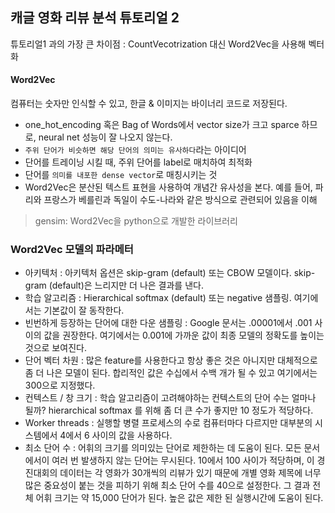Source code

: ## 캐글 영화 리뷰 분석 튜토리얼 2

튜토리얼1 과의 가장 큰 차이점 : CountVecotrization 대신 Word2Vec을 사용해 벡터화

#### Word2Vec

컴퓨터는 숫자만 인식할 수 있고, 한글 & 이미지는 바이너리 코드로 저장된다.

* one_hot_encoding 혹은 Bag of Words에서 vector size가 크고 sparce 하므로, neural net 성능이 잘 나오지 않는다.
* `주위 단어가 비슷하면 해당 단어의 의미는 유사하다`라는 아이디어
* 단어를 트레이닝 시킬 때, 주위 단어를 label로 매치하여 최적화
* 단어를 `의미를 내포한 dense vector`로 매칭시키는 것
* Word2Vec은 분산된 텍스트 표현을 사용하여 개념간 유사성을 본다. 예를 들어, 파리와 프랑스가 베를린과 독일이 수도-나라와 같은 방식으로 관련되어 있음을 이해

> gensim: Word2Vec을 python으로 개발한 라이브러리



### Word2Vec 모델의 파라메터

- 아키텍처 : 아키텍처 옵션은 skip-gram (default) 또는 CBOW 모델이다. skip-gram (default)은 느리지만 더 나은 결과를 낸다.
- 학습 알고리즘 : Hierarchical softmax (default) 또는 negative 샘플링. 여기에서는 기본값이 잘 동작한다.
- 빈번하게 등장하는 단어에 대한 다운 샘플링 : Google 문서는 .00001에서 .001 사이의 값을 권장한다. 여기에서는 0.001에 가까운 값이 최종 모델의 정확도를 높이는 것으로 보여진다.
- 단어 벡터 차원 : 많은 feature를 사용한다고 항상 좋은 것은 아니지만 대체적으로 좀 더 나은 모델이 된다. 합리적인 값은 수십에서 수백 개가 될 수 있고 여기에서는 300으로 지정했다.
- 컨텍스트 / 창 크기 : 학습 알고리즘이 고려해야하는 컨텍스트의 단어 수는 얼마나 될까? hierarchical softmax 를 위해 좀 더 큰 수가 좋지만 10 정도가 적당하다.
- Worker threads : 실행할 병렬 프로세스의 수로 컴퓨터마다 다르지만 대부분의 시스템에서 4에서 6 사이의 값을 사용하다.
- 최소 단어 수 : 어휘의 크기를 의미있는 단어로 제한하는 데 도움이 된다. 모든 문서에서이 여러 번 발생하지 않는 단어는 무시된다. 10에서 100 사이가 적당하며, 이 경진대회의 데이터는 각 영화가 30개씩의 리뷰가 있기 때문에 개별 영화 제목에 너무 많은 중요성이 붙는 것을 피하기 위해 최소 단어 수를 40으로 설정한다. 그 결과 전체 어휘 크기는 약 15,000 단어가 된다. 높은 값은 제한 된 실행시간에 도움이 된다.

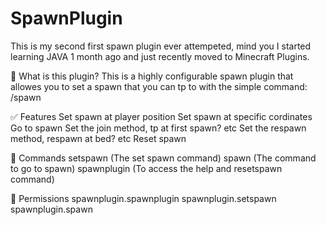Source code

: ﻿# SpawnPlugin

This is my second first spawn plugin ever attempeted, mind you I started learning JAVA 1 month ago and just recently moved to Minecraft Plugins.

📖 What is this plugin?
This is a highly configurable spawn plugin that allowes you to set a spawn that you can tp to with the simple command: /spawn

✅ Features
Set spawn at player position
Set spawn at specific cordinates
Go to spawn
Set the join method, tp at first spawn? etc
Set the respawn method, respawn at bed? etc
Reset spawn

🤖 Commands
setspawn (The set spawn command)
spawn (The command to go to spawn)
spawnplugin (To access the help and resetspawn command)

🚨 Permissions
spawnplugin.spawnplugin
spawnplugin.setspawn
spawnplugin.spawn


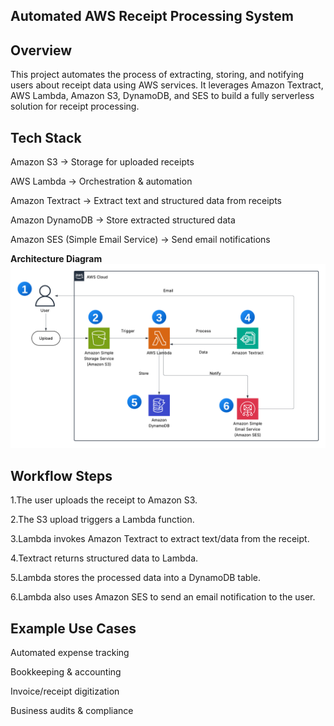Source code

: ## **Automated AWS Receipt Processing System**

## **Overview**
This project automates the process of extracting, storing, and notifying users about receipt data using AWS services. It leverages Amazon Textract, AWS Lambda, Amazon S3, DynamoDB, and SES to build a fully serverless solution for receipt processing.

## **Tech Stack**
Amazon S3 → Storage for uploaded receipts

AWS Lambda → Orchestration & automation

Amazon Textract → Extract text and structured data from receipts

Amazon DynamoDB → Store extracted structured data

Amazon SES (Simple Email Service) → Send email notifications


**Architecture Diagram**
![alt text](<Blank diagram (1).png>)

## **Workflow Steps**
1.The user uploads the receipt to Amazon S3.

2.The S3 upload triggers a Lambda function.

3.Lambda invokes Amazon Textract to extract text/data from the receipt.

4.Textract returns structured data to Lambda.

5.Lambda stores the processed data into a DynamoDB table.

6.Lambda also uses Amazon SES to send an email notification to the user.

## **Example Use Cases**
Automated expense tracking

Bookkeeping & accounting

Invoice/receipt digitization

Business audits & compliance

◇ ◇ ◇ ◇ ◇ ◇ ◇

Copy out every line from the material above where the string "여기에서는" turns up.

- 학습 알고리즘 : Hierarchical softmax (default) 또는 negative 샘플링. 여기에서는 기본값이 잘 동작한다.
- 빈번하게 등장하는 단어에 대한 다운 샘플링 : Google 문서는 .00001에서 .001 사이의 값을 권장한다. 여기에서는 0.001에 가까운 값이 최종 모델의 정확도를 높이는 것으로 보여진다.
- 단어 벡터 차원 : 많은 feature를 사용한다고 항상 좋은 것은 아니지만 대체적으로 좀 더 나은 모델이 된다. 합리적인 값은 수십에서 수백 개가 될 수 있고 여기에서는 300으로 지정했다.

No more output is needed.